Friday, August 31, 2012

dog days of summer.


 The dog days of summer are here...




I've been finding myself anxious for the Fall- both excited and nervous.  I'm excited for the weather to change, for Fall colors, crisp air, and, let's face it, the option of wearing pants!  It's too hot for pants right now.  I'm also excited for everyone to come back to church in full force.  It'll be fun to see choirs, kids, Sunday school, mid-week programming all back in action!  But, I'm nervous, too.  From September to June, it is just plain busy.  Evening meetings are a source of dread for me, though I'm fine once I get there.  I know I can get it all done, and I trust that it will be fruitful for me and for the people I work with, but man, the post-Labor Day rush is looming over my head.




I took both of these pictures in the last week.  A reminder to enjoy these last few slow days.  The thick, humidity-filled heat actually helps you slow down, sometimes.

This week got me to thinking about time- either wishing it away, or not wanting the next day to come.  I'm experiencing both right now, and while it might be an inevitable feeling, I may need to be better about enjoying each day as it comes- cliche, but true.

I also started considering what God might think about my concept of time.  I don't know that God feels bad for me with my ramped up schedule, but there's something to be said about interpreting our busy-ness.  Do we see our vocations, our busy lives, our responsibilities as a gift? as a call?  Or, are they simply days filled with work until a sabbath day when we can relax and "really" do what we want?

Don't get me wrong, sabbath is important- it's good to do nothing, to worship, etc.  Everyone needs a day off.

But, more often than not, we're always thinking ahead, planning for the next thing, organizing our lives with calendars, alarms on our phone, bulletin boards and elaborate file systems (okay, I don't file).  And because none of this is going away any time soon, maybe I need to reframe.

This text from John surprised me in a way I wasn't expecting.  It's sort of a scary passage, actually, because Jesus had to be careful for fear of being killed.  In it he talks about time, though time for Jesus was based on one thing- when he was going to die, and what he could do between the present, and that future day, to tell people about God.  This part from John 7 reads:

His brothers said, "Why don't you leave here and go up to the Feast so your disciples can get a good look at the works you do?  No one who intends to be publicly known does everything behind the scenes. If you're serious about what you are doing, come out in the open and show the world."  His brothers were pushing him like this because they didn't believe in him either.  Jesus came back at them, "Don't crowd me. This isn't my time.
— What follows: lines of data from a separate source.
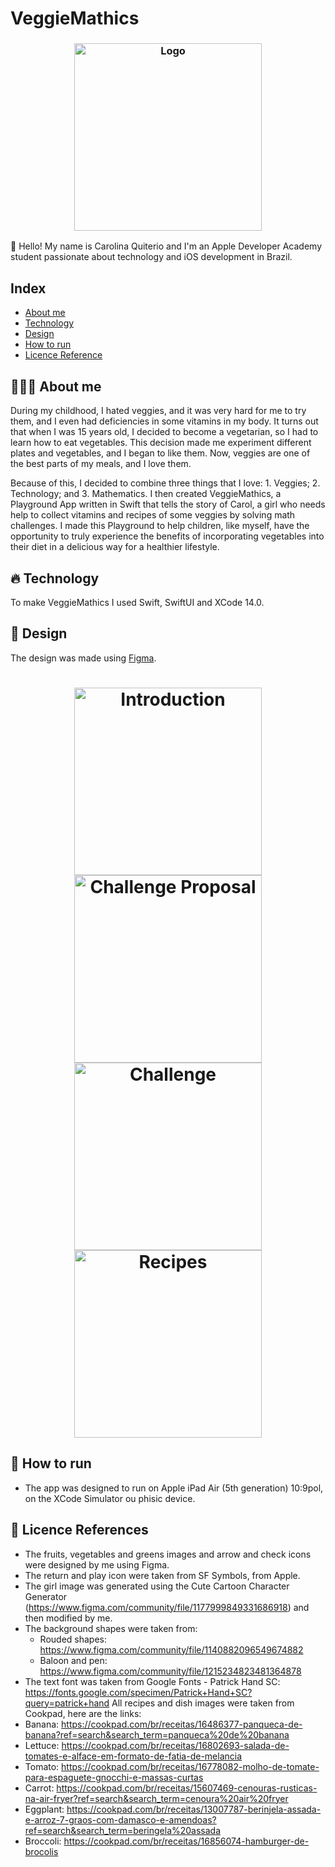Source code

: #  VeggieMathics

<h3 align="center">
    <img alt="Logo" title="#logo" width="300px" src=".github/readme-background.png">
    <br>
</h3>

 👋 Hello! My name is Carolina Quiterio and I'm an Apple Developer Academy student passionate about technology and iOS development in Brazil.

## Index
- [About me](#about-me)
- [Technology](#technology)
- [Design](#design)
- [How to run](#how-to-run)
- [Licence Reference](#license-reference)


<a id="about-me"></a>
## 👩🏼‍💻 About me
During my childhood, I hated veggies, and it was very hard for me to try them, and I even had deficiencies in some vitamins in my body. It turns out that when I was 15 years old, I decided to become a vegetarian, so I had to learn how to eat vegetables. This decision made me experiment different plates and vegetables, and I began to like them. Now, veggies are one of the best parts of my meals, and I love them.

Because of this, I decided to combine three things that I love: 1. Veggies; 2. Technology; and 3. Mathematics. 
I then created VeggieMathics, a Playground App written in Swift that tells the story of Carol, a girl who needs help to collect vitamins and recipes of some veggies by solving math challenges. I made this Playground to help children, like myself, have the opportunity to truly experience the benefits of incorporating vegetables into their diet in a delicious way for a healthier lifestyle.



<a id="technology"></a>
## 🔥 Technology
To make VeggieMathics I used Swift, SwiftUI and XCode 14.0.

<a id="design"></a>
## 📱 Design
The design was made using [Figma](https://www.figma.com/).
<h1 align="center">
    <img alt="Introduction" src="github/introduction-screen" width="300px">
    <img alt="Challenge Proposal" src="github/proposal-screen" width="300px"> 
    <br>
    <img alt="Challenge" src="github/challenge-screen" width="300px">
    <img alt="Recipes" src="github/recipe-screen" width="300px">
</h1>

<a id="how-to-run"></a>
## 🤔 How to run
- The app was designed to run on Apple iPad Air (5th generation) 10:9pol, on the XCode Simulator ou phisic device.

<a id="license-reference"></a>
## 📝 Licence References
- The fruits, vegetables and greens images and arrow and check icons were designed by me using Figma.
- The return and play icon were taken from SF Symbols, from Apple.
- The girl image was generated using the Cute Cartoon Character Generator (https://www.figma.com/community/file/1177999849331686918) and then modified by me.
- The background shapes were taken from:
    - Rouded shapes: https://www.figma.com/community/file/1140882096549674882
    - Baloon and pen: https://www.figma.com/community/file/1215234823481364878
- The text font was taken from Google Fonts - Patrick Hand SC: https://fonts.google.com/specimen/Patrick+Hand+SC?query=patrick+hand
All recipes and dish images were taken from Cookpad, here are the links:
- Banana: https://cookpad.com/br/receitas/16486377-panqueca-de-banana?ref=search&search_term=panqueca%20de%20banana
- Lettuce: https://cookpad.com/br/receitas/16802693-salada-de-tomates-e-alface-em-formato-de-fatia-de-melancia
- Tomato: https://cookpad.com/br/receitas/16778082-molho-de-tomate-para-espaguete-gnocchi-e-massas-curtas
- Carrot: https://cookpad.com/br/receitas/15607469-cenouras-rusticas-na-air-fryer?ref=search&search_term=cenoura%20air%20fryer
- Eggplant: https://cookpad.com/br/receitas/13007787-berinjela-assada-e-arroz-7-graos-com-damasco-e-amendoas?ref=search&search_term=beringela%20assada
- Broccoli: https://cookpad.com/br/receitas/16856074-hamburger-de-brocolis
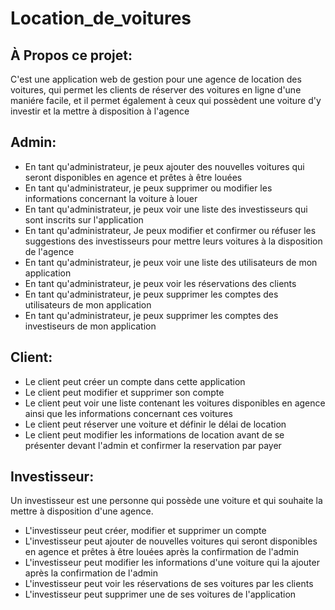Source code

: # Location_de_voitures
## À Propos ce projet:
C'est une application web de gestion pour une agence de location des voitures, qui permet les clients de réserver des voitures en ligne d'une maniére facile, et il permet également à ceux qui possèdent une voiture d'y investir et la mettre à disposition à l'agence

## Admin:
- En tant qu'administrateur, je peux ajouter des nouvelles voitures qui seront disponibles en agence et prêtes à être louées
- En tant qu'administrateur, je peux supprimer ou modifier les informations concernant la voiture à louer
- En tant qu'administrateur, je peux voir une liste des investisseurs qui sont inscrits sur l'application
- En tant qu'administrateur, Je peux modifier et confirmer ou réfuser les suggestions des investisseurs pour mettre leurs voitures à la disposition de l'agence  
- En tant qu'administrateur, je peux voir une liste des utilisateurs de mon application
- En tant qu'administrateur, je peux voir les réservations des clients
- En tant qu'administrateur, je peux supprimer les comptes des utilisateurs de mon application
- En tant qu'administrateur, je peux supprimer les comptes des investiseurs de mon application

## Client:

- Le client peut créer un compte dans cette application
- Le client peut modifier et supprimer son compte
- Le client peut voir une liste contenant les voitures disponibles en agence ainsi que les informations concernant ces voitures
- Le client peut réserver une voiture et définir le délai de location
- Le client peut modifier les informations de location avant de se présenter devant l'admin et confirmer la reservation par payer

## Investisseur: 

Un investisseur est une personne qui possède une voiture et qui souhaite la mettre à disposition d'une agence.
- L'investisseur peut créer, modifier et supprimer un compte
- L'investisseur peut ajouter de nouvelles voitures qui seront disponibles en agence et prêtes à être louées après la confirmation de l'admin
- L'investisseur peut modifier les informations d'une voiture qui la ajouter après la confirmation de l'admin
- L'investisseur peut voir les réservations de ses voitures par les clients
- L'investisseur peut supprimer une de ses voitures de l'application

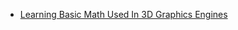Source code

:

* [Learning Basic Math Used In 3D Graphics Engines](https://www.codeproject.com/Articles/1247960/Learning-Basic-Math-Used-In-3D-Graphics-Engines)
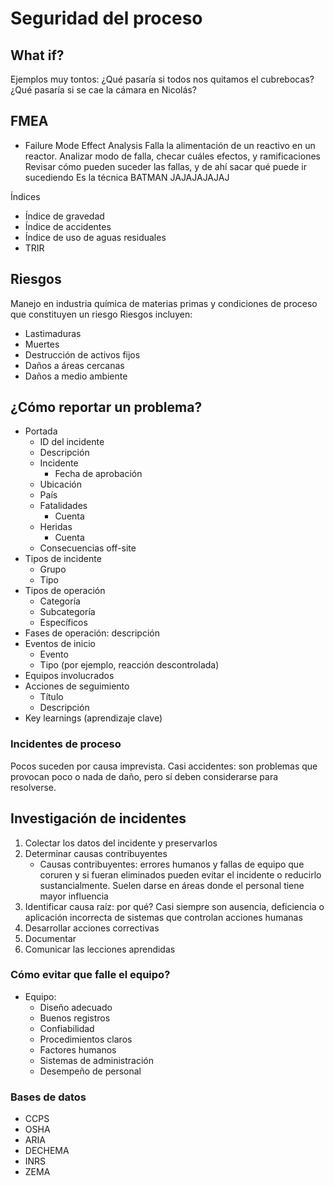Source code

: # Seguridad del proceso

## What if? 

Ejemplos muy tontos: 
¿Qué pasaría si todos nos quitamos el cubrebocas? 
¿Qué pasaría si se cae la cámara en Nicolás? 

## FMEA 
- Failure Mode Effect Analysis
Falla la alimentación de un reactivo en un reactor.
Analizar modo de falla, checar cuáles efectos, y ramificaciones
Revisar cómo pueden suceder las fallas, y de ahí sacar qué puede ir sucediendo
Es la técnica BATMAN JAJAJAJAJAJ 

Índices
- Índice de gravedad
- Índice de accidentes
- Índice de uso de aguas residuales
- TRIR

## Riesgos
Manejo en industria química de materias primas y condiciones de proceso que constituyen un riesgo
Riesgos incluyen:
- Lastimaduras
- Muertes
- Destrucción de activos fijos
- Daños a áreas cercanas
- Daños a medio ambiente

## ¿Cómo reportar un problema?

- Portada
	- ID del incidente
	- Descripción
	- Incidente
		- Fecha de aprobación
	- Ubicación
	- País
	- Fatalidades
		- Cuenta
	- Heridas
		- Cuenta
	- Consecuencias off-site
- Tipos de incidente
	- Grupo
	- Tipo
- Tipos de operación
	- Categoría
	- Subcategoría
	- Específicos
- Fases de operación: descripción
- Eventos de inicio
	- Evento
	- Tipo (por ejemplo, reacción descontrolada)
- Equipos involucrados
- Acciones de seguimiento
	- Título
	- Descripción
- Key learnings (aprendizaje clave)


### Incidentes de proceso

Pocos suceden por causa imprevista.
Casi accidentes: son problemas que provocan poco o nada de daño, pero sí deben considerarse para resolverse. 

## Investigación de incidentes
1. Colectar los datos del incidente y preservarlos
2. Determinar causas contribuyentes
	- Causas contribuyentes: errores humanos y fallas de equipo que coruren y si fueran eliminados pueden evitar el incidente o reducirlo sustancialmente. Suelen darse en áreas donde el personal tiene mayor influencia
3. Identificar causa raíz: por qué? Casi siempre son ausencia, deficiencia o aplicación incorrecta de sistemas que controlan acciones humanas
4. Desarrollar acciones correctivas
5. Documentar
6. Comunicar las lecciones aprendidas
	
### Cómo evitar que falle el equipo?
- Equipo:
	- Diseño adecuado
	- Buenos registros
	- Confiabilidad
	- Procedimientos claros
	- Factores humanos
	- Sistemas de administración
	- Desempeño de personal
### Bases de datos
- CCPS
- OSHA
- ARIA
- DECHEMA
- INRS
- ZEMA

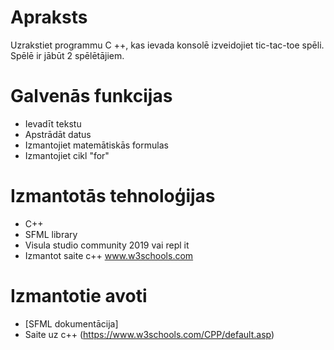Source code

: # Apraksts
Uzrakstiet programmu C ++, kas ievada konsolē izveidojiet tic-tac-toe spēli. Spēlē ir jābūt 2 spēlētājiem.
# Galvenās funkcijas
- Ievadīt tekstu
- Apstrādāt datus
- Izmantojiet matemātiskās formulas
- Izmantojiet cikl "for"
# Izmantotās tehnoloģijas
- C++
- SFML library
- Visula studio community 2019 vai repl it
- Izmantot saite c++ www.w3schools.com
# Izmantotie avoti
- [SFML dokumentācija]
- Saite uz c++ (https://www.w3schools.com/CPP/default.asp)

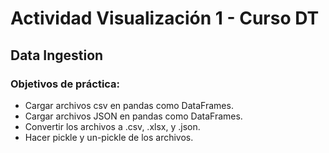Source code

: # Actividad Visualización 1 - Curso DT
## Data Ingestion
### Objetivos de práctica:
* Cargar archivos csv en pandas como DataFrames.
* Cargar archivos JSON en pandas como DataFrames.
* Convertir los archivos a .csv, .xlsx, y .json.
* Hacer pickle y un-pickle de los archivos.
  
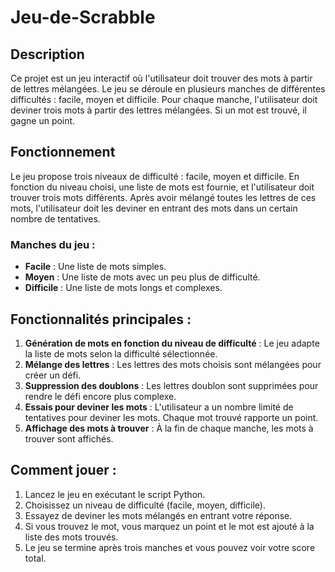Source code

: # Jeu-de-Scrabble 

## Description
Ce projet est un jeu interactif où l'utilisateur doit trouver des mots à partir de lettres mélangées. Le jeu se déroule en plusieurs manches de différentes difficultés : facile, moyen et difficile. Pour chaque manche, l'utilisateur doit deviner trois mots à partir des lettres mélangées. Si un mot est trouvé, il gagne un point.

## Fonctionnement
Le jeu propose trois niveaux de difficulté : facile, moyen et difficile. En fonction du niveau choisi, une liste de mots est fournie, et l'utilisateur doit trouver trois mots différents. Après avoir mélangé toutes les lettres de ces mots, l'utilisateur doit les deviner en entrant des mots dans un certain nombre de tentatives.

### Manches du jeu :
- **Facile** : Une liste de mots simples.
- **Moyen** : Une liste de mots avec un peu plus de difficulté.
- **Difficile** : Une liste de mots longs et complexes.

## Fonctionnalités principales :
1. **Génération de mots en fonction du niveau de difficulté** : Le jeu adapte la liste de mots selon la difficulté sélectionnée.
2. **Mélange des lettres** : Les lettres des mots choisis sont mélangées pour créer un défi.
3. **Suppression des doublons** : Les lettres doublon sont supprimées pour rendre le défi encore plus complexe.
4. **Essais pour deviner les mots** : L'utilisateur a un nombre limité de tentatives pour deviner les mots. Chaque mot trouvé rapporte un point.
5. **Affichage des mots à trouver** : À la fin de chaque manche, les mots à trouver sont affichés.

## Comment jouer :
1. Lancez le jeu en exécutant le script Python.
2. Choisissez un niveau de difficulté (facile, moyen, difficile).
3. Essayez de deviner les mots mélangés en entrant votre réponse.
4. Si vous trouvez le mot, vous marquez un point et le mot est ajouté à la liste des mots trouvés.
5. Le jeu se termine après trois manches et vous pouvez voir votre score total.

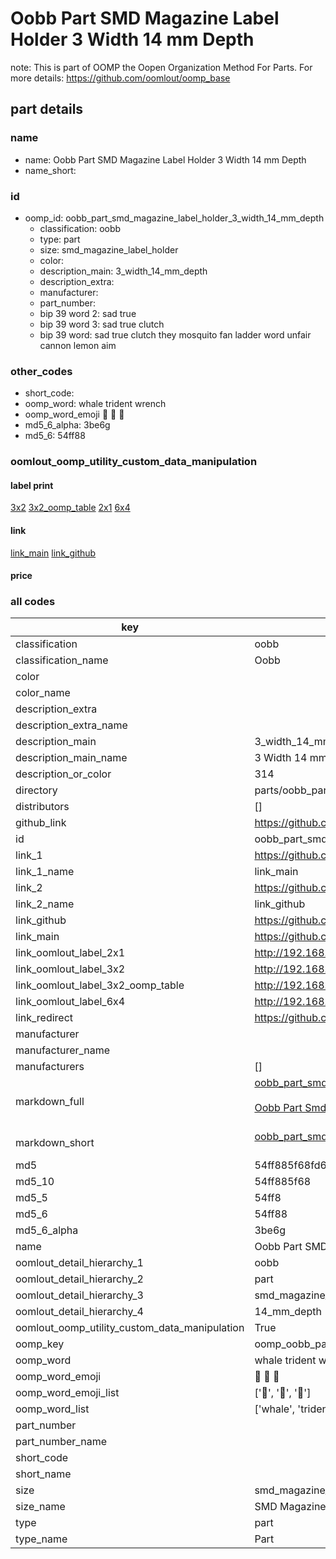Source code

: # Oobb Part SMD Magazine Label Holder 3 Width 14 mm Depth  

note: This is part of OOMP the Oopen Organization Method For Parts. For more details: https://github.com/oomlout/oomp_base

##  part details
  







### name
* name: Oobb Part SMD Magazine Label Holder 3 Width 14 mm Depth
* name_short: 
### id
* oomp_id: oobb_part_smd_magazine_label_holder_3_width_14_mm_depth
  * classification: oobb
  * type: part
  * size: smd_magazine_label_holder
  * color: 
  * description_main: 3_width_14_mm_depth
  * description_extra: 
  * manufacturer: 
  * part_number: 
  * bip 39 word 2: sad true
  * bip 39 word 3: sad true clutch
  * bip 39 word: sad true clutch they mosquito fan ladder word unfair cannon lemon aim

### other_codes
* short_code: 
* oomp_word: whale trident wrench
* oomp_word_emoji :whale: :trident: :wrench:
* md5_6_alpha: 3be6g
* md5_6: 54ff88






### oomlout_oomp_utility_custom_data_manipulation
#### label print
[3x2](http://192.168.1.245:1112/?label=oomp%203be6g)
[3x2_oomp_table](http://192.168.1.108:1112/?label=oomp%203be6g)
[2x1](http://192.168.1.242:1112/?label=oomp%203be6g)
[6x4](http://192.168.1.55:1112/?label=oomp%203be6g)    

#### link

[link_main](https://github.com/oomlout/oomlout_oomp_version_1_messy/tree/main/parts/oobb_part_smd_magazine_label_holder_3_width_14_mm_depth) [link_github](https://github.com/oomlout/oomlout_oomp_version_1_messy/tree/main/parts/oobb_part_smd_magazine_label_holder_3_width_14_mm_depth)                             

#### price







### all codes 
| key | value |  
| --- | --- |  
| classification | oobb |  
| classification_name | Oobb |  
| color |  |  
| color_name |  |  
| description_extra |  |  
| description_extra_name |  |  
| description_main | 3_width_14_mm_depth |  
| description_main_name | 3 Width 14 mm Depth |  
| description_or_color | 314 |  
| directory | parts/oobb_part_smd_magazine_label_holder_3_width_14_mm_depth |  
| distributors | [] |  
| github_link | https://github.com/oomlout/oomlout_oomp_part_src/tree/main/parts/oobb_part_smd_magazine_label_holder_3_width_14_mm_depth |  
| id | oobb_part_smd_magazine_label_holder_3_width_14_mm_depth |  
| link_1 | https://github.com/oomlout/oomlout_oomp_version_1_messy/tree/main/parts/oobb_part_smd_magazine_label_holder_3_width_14_mm_depth |  
| link_1_name | link_main |  
| link_2 | https://github.com/oomlout/oomlout_oomp_version_1_messy/tree/main/parts/oobb_part_smd_magazine_label_holder_3_width_14_mm_depth |  
| link_2_name | link_github |  
| link_github | https://github.com/oomlout/oomlout_oomp_version_1_messy/tree/main/parts/oobb_part_smd_magazine_label_holder_3_width_14_mm_depth |  
| link_main | https://github.com/oomlout/oomlout_oomp_version_1_messy/tree/main/parts/oobb_part_smd_magazine_label_holder_3_width_14_mm_depth |  
| link_oomlout_label_2x1 | http://192.168.1.242:1112/?label=oomp%203be6g |  
| link_oomlout_label_3x2 | http://192.168.1.245:1112/?label=oomp%203be6g |  
| link_oomlout_label_3x2_oomp_table | http://192.168.1.108:1112/?label=oomp%203be6g |  
| link_oomlout_label_6x4 | http://192.168.1.55:1112/?label=oomp%203be6g |  
| link_redirect | https://github.com/oomlout/oomlout_oomp_version_1_messy/tree/main/parts/oobb_part_smd_magazine_label_holder_3_width_14_mm_depth |  
| manufacturer |  |  
| manufacturer_name |  |  
| manufacturers | [] |  
| markdown_full | [oobb_part_smd_magazine_label_holder_3_width_14_mm_depth](none)<br>[](none)<br>[Oobb Part Smd Magazine Label Holder 3 Width 14 Mm Depth](none)<br><br> |  
| markdown_short | [oobb_part_smd_magazine_label_holder_3_width_14_mm_depth](none)<br><br> |  
| md5 | 54ff885f68fd6f8d4b480e08593a55ed |  
| md5_10 | 54ff885f68 |  
| md5_5 | 54ff8 |  
| md5_6 | 54ff88 |  
| md5_6_alpha | 3be6g |  
| name | Oobb Part SMD Magazine Label Holder 3 Width 14 mm Depth |  
| oomlout_detail_hierarchy_1 | oobb |  
| oomlout_detail_hierarchy_2 | part |  
| oomlout_detail_hierarchy_3 | smd_magazine_label_holder |  
| oomlout_detail_hierarchy_4 | 14_mm_depth |  
| oomlout_oomp_utility_custom_data_manipulation | True |  
| oomp_key | oomp_oobb_part_smd_magazine_label_holder_3_width_14_mm_depth |  
| oomp_word | whale trident wrench |  
| oomp_word_emoji | :whale: :trident: :wrench: |  
| oomp_word_emoji_list | [':whale:', ':trident:', ':wrench:'] |  
| oomp_word_list | ['whale', 'trident', 'wrench'] |  
| part_number |  |  
| part_number_name |  |  
| short_code |  |  
| short_name |  |  
| size | smd_magazine_label_holder |  
| size_name | SMD Magazine Label Holder |  
| type | part |  
| type_name | Part |  

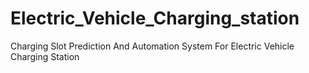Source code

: # Electric_Vehicle_Charging_station
Charging Slot Prediction And Automation System For Electric Vehicle Charging Station
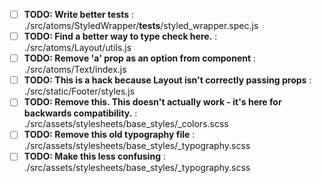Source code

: - [ ] **TODO: Write better tests** : ./src/atoms/StyledWrapper/__tests__/styled_wrapper.spec.js
- [ ] **TODO: Find a better way to type check here.** : ./src/atoms/Layout/utils.js
- [ ] **TODO: Remove 'a' prop as an option from component** : ./src/atoms/Text/index.js
- [ ] **TODO: This is a hack because Layout isn't correctly passing props** : ./src/static/Footer/styles.js
- [ ] **TODO: Remove this. This doesn't actually work - it's here for backwards compatibility.** : ./src/assets/stylesheets/base_styles/_colors.scss
- [ ] **TODO: Remove this old typography file** : ./src/assets/stylesheets/base_styles/_typography.scss
- [ ] **TODO: Make this less confusing** : ./src/assets/stylesheets/base_styles/_typography.scss
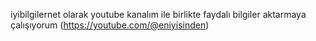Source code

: iyibilgilernet olarak youtube kanalım ile birlikte faydalı bilgiler aktarmaya çalışıyorum
(https://youtube.com/@eniyisinden)
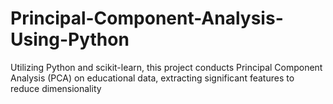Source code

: # Principal-Component-Analysis-Using-Python
Utilizing Python and scikit-learn, this project conducts Principal Component Analysis (PCA) on educational data, extracting significant features to reduce dimensionality
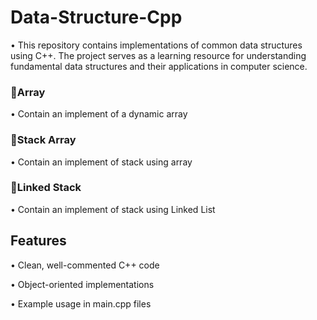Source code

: # Data-Structure-Cpp

• This repository contains implementations of common data structures using C++. The project serves as a learning resource for understanding fundamental data structures and their applications in computer science.

### 🔸Array

• Contain an implement of a dynamic array

### 🔸Stack Array

• Contain an implement of stack using array

### 🔸Linked Stack

• Contain an implement of stack using Linked List

## Features

• Clean, well-commented C++ code

• Object-oriented implementations

• Example usage in main.cpp files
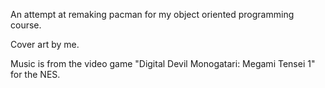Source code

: An attempt at remaking pacman for my object oriented programming course.

Cover art by me.

Music is from the video game "Digital Devil Monogatari: Megami Tensei 1" for the NES.
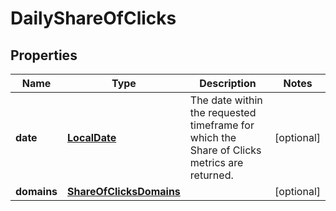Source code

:# DailyShareOfClicks

## Properties
Name | Type | Description | Notes
------------ | ------------- | ------------- | -------------
**date** | [**LocalDate**](LocalDate.md) | The date within the requested timeframe for which the Share of Clicks metrics are returned. |  [optional]
**domains** | [**ShareOfClicksDomains**](ShareOfClicksDomains.md) |  |  [optional]
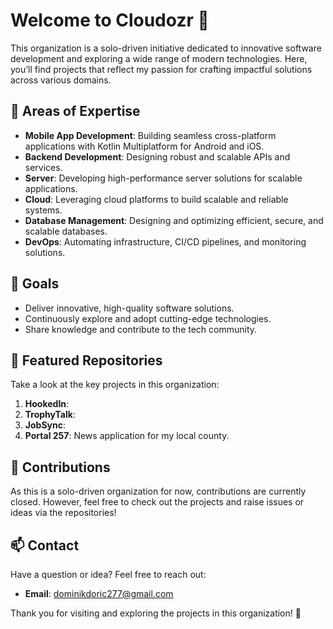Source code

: # Welcome to Cloudozr 🚀

This organization is a solo-driven initiative dedicated to innovative software development and exploring a wide range of modern technologies. Here, you’ll find projects that reflect my passion for crafting impactful solutions across various domains.

## 🌟 Areas of Expertise
- **Mobile App Development**: Building seamless cross-platform applications with Kotlin Multiplatform for Android and iOS.  
- **Backend Development**: Designing robust and scalable APIs and services.
- **Server**: Developing high-performance server solutions for scalable applications.
- **Cloud**: Leveraging cloud platforms to build scalable and reliable systems.
- **Database Management**: Designing and optimizing efficient, secure, and scalable databases.
- **DevOps**: Automating infrastructure, CI/CD pipelines, and monitoring solutions.  


## 🎯 Goals
- Deliver innovative, high-quality software solutions.
- Continuously explore and adopt cutting-edge technologies.
- Share knowledge and contribute to the tech community.

## 📂 Featured Repositories
Take a look at the key projects in this organization:
1. **HookedIn**:
2. **TrophyTalk**: 
3. **JobSync**:
4. **Portal 257**: News application for my local county.

## 🤝 Contributions
As this is a solo-driven organization for now, contributions are currently closed. However, feel free to check out the projects and raise issues or ideas via the repositories!

## 📫 Contact
Have a question or idea? Feel free to reach out:
- **Email**: dominikdoric277@gmail.com

Thank you for visiting and exploring the projects in this organization! 🌟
It's your time - it's always your time; you have nothing to lose." 

The disciples were pressuring Jesus, trying to get him to do things to convince them, and others, that he was the Son of God.  They even threatened him a bit by telling him that no one who wants to get things done does it in secret!  But, Jesus told them, look, it's not my time to be the center of attention, it's your time and you have nothing to lose.


I think I need to remember not to put so much pressure on myself to be ready, or on Jesus to show up.  The church year will begin whether I get everything done in time, or not.  And Summer will turn into Fall whether I want it to, or not.  And, Jesus will be present throughout it all whether I trust him to, or not.  It's always time for me to love what I do, to enjoy the people around me, to see emails and meetings and busyness as a gift, because if I do it that way, then I have nothing to lose.    


I'm sure there's going to be crazy days ahead, as there were for the disciples, and Jesus, too.  But, if I think about the precious short time they got to spend together, and think about my own life that way, I gain a whole new perspective.


The words below are from Psalm 90, in the paraphrase of The Message.  I'll use them as my prayer for the next few weeks, and maybe you will, too:


We live for seventy years or so (with luck we might make it to eighty), And what do we have to show for it? Trouble. Toil and trouble and a marker in the graveyard.  Who can make sense of such rage, such anger against the very ones who fear you?  Oh! Teach us to live well! Teach us to live wisely and well!  Come back, God - how long do we have to wait? - and treat your servants with kindness for a change.  Surprise us with love at daybreak; then we'll skip and dance all the day long.  Make up for the bad times with some good times; we've seen enough evil to last a lifetime.  Let your servants see what you're best at - the ways you rule and bless your children.  And let the loveliness of our Lord, our God, rest on us, confirming the work that we do. Oh, yes. Affirm the work that we do!